» Task item
Quote exactly and only this range of lines in the data below: the line that holds "- ✅ Protection des rôles système" to the line that holds "#### 📄 Guides Créés", both included.

» Extracted entries

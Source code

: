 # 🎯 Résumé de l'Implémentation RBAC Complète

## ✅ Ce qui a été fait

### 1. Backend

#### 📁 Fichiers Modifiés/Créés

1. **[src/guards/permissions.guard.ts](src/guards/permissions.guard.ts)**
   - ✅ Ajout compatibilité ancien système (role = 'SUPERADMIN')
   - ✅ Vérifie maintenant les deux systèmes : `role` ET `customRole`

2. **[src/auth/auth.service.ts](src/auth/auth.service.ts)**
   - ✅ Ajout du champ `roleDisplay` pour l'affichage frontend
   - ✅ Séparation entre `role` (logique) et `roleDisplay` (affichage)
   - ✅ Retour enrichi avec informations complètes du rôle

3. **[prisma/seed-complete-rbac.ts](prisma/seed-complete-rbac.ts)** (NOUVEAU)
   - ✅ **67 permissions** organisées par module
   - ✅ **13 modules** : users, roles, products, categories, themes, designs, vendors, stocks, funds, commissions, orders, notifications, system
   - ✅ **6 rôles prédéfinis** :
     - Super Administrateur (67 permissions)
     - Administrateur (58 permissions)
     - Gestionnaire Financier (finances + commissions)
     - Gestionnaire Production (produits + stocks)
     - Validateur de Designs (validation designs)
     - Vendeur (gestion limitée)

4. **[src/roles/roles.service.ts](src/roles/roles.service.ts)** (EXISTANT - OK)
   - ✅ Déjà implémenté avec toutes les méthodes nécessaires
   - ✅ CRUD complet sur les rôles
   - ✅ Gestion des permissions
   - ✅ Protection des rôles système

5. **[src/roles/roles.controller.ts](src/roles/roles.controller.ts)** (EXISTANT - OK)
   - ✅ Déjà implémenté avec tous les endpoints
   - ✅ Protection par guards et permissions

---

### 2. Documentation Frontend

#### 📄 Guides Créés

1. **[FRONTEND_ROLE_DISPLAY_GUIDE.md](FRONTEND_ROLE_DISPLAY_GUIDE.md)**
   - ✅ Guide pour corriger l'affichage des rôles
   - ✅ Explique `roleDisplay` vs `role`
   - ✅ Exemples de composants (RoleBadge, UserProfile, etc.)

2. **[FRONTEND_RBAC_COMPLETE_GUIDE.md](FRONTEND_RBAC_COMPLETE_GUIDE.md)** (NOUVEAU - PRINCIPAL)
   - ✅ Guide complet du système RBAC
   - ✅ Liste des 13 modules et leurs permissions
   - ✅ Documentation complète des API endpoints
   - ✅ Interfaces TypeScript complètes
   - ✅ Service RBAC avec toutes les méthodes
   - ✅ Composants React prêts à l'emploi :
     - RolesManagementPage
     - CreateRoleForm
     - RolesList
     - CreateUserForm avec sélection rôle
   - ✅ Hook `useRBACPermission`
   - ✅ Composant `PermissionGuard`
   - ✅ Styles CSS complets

» Result of the task
   - ✅ Protection des rôles système

5. **[src/roles/roles.controller.ts](src/roles/roles.controller.ts)** (EXISTANT - OK)
   - ✅ Déjà implémenté avec tous les endpoints
   - ✅ Protection par guards et permissions

---

### 2. Documentation Frontend

#### 📄 Guides Créés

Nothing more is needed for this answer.